▶ **Problem to work on**
In the listing below, find the line that contains "[contains open source" and the line that contains "## Core Peripherals". Quote both and every line between them, exactly, and nothing more.

━━━━━ Records

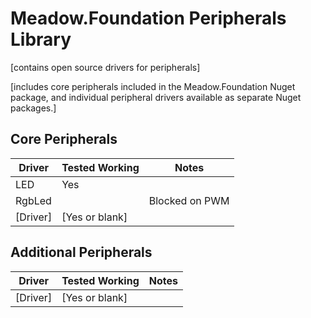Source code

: # Meadow.Foundation Peripherals Library

[contains open source drivers for peripherals]

[includes core peripherals included in the Meadow.Foundation Nuget package, and individual peripheral drivers available as separate Nuget packages.]


## Core Peripherals

| Driver           | Tested Working      | Notes                             |
|------------------|---------------------|-----------------------------------|
| LED              | Yes                 | |
| RgbLed           |                     | Blocked on PWM |
| [Driver]         | [Yes or blank]      | |


## Additional Peripherals

| Driver           | Tested Working      | Notes                             |
|------------------|---------------------|-----------------------------------|
| [Driver]         | [Yes or blank]      | |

━━━━━━━━━━

▶ **Result of the exercise**
[contains open source drivers for peripherals]

[includes core peripherals included in the Meadow.Foundation Nuget package, and individual peripheral drivers available as separate Nuget packages.]


## Core Peripherals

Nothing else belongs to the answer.